**What is needed**
Go through the material below and copy each line where the word "Newton" appears.

**Material for this task**
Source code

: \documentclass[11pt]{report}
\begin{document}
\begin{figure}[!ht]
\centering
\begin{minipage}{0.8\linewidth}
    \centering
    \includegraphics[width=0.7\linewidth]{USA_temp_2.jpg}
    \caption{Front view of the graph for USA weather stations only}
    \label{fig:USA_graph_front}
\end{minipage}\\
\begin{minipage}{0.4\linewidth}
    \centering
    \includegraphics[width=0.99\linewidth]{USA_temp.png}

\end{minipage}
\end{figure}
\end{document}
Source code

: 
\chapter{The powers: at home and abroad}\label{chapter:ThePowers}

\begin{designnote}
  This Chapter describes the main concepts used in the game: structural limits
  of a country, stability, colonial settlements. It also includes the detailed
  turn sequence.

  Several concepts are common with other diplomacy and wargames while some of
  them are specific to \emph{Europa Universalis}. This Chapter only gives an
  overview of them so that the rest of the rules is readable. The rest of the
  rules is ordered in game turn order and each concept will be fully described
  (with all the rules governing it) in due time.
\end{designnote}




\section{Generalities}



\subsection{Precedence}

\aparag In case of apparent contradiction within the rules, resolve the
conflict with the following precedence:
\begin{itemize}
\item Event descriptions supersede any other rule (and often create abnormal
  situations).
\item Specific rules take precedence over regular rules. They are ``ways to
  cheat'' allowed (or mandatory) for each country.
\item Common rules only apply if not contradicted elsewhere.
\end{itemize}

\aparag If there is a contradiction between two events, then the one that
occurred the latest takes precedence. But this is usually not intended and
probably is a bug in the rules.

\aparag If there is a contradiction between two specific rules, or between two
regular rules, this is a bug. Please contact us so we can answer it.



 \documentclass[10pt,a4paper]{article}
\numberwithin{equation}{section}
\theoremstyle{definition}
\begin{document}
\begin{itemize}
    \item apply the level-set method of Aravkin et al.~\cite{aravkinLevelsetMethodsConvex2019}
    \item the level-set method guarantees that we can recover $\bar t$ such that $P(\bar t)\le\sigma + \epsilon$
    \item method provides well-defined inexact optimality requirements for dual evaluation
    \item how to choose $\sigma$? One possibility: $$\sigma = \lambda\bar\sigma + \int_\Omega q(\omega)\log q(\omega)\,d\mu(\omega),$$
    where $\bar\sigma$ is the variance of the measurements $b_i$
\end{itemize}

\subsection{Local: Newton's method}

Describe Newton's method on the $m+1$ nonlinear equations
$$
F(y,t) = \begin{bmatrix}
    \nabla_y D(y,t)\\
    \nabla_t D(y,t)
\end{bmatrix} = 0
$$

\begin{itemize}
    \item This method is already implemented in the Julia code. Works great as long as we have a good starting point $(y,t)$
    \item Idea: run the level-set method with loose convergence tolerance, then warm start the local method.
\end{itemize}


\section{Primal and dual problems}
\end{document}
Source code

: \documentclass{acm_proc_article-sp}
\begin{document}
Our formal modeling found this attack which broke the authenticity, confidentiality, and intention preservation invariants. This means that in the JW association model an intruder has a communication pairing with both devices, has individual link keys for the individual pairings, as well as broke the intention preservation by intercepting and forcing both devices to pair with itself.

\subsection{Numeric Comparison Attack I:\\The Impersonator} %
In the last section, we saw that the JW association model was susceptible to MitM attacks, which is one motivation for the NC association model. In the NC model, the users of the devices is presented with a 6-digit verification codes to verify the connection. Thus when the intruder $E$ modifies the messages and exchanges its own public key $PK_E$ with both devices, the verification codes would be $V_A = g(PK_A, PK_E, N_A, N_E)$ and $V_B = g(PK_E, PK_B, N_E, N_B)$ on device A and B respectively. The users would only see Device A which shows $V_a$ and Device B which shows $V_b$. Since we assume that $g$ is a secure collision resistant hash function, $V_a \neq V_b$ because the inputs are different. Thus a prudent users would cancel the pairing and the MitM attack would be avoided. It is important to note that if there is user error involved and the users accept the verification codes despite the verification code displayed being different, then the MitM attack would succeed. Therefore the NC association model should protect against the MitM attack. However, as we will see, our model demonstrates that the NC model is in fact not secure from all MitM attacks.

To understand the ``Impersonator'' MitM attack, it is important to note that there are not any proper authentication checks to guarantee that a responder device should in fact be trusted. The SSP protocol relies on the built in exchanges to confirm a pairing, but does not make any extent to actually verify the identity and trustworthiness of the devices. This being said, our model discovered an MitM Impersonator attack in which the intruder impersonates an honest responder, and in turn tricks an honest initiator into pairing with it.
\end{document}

**Solution for this task**
\subsection{Local: Newton's method}
Describe Newton's method on the $m+1$ nonlinear equations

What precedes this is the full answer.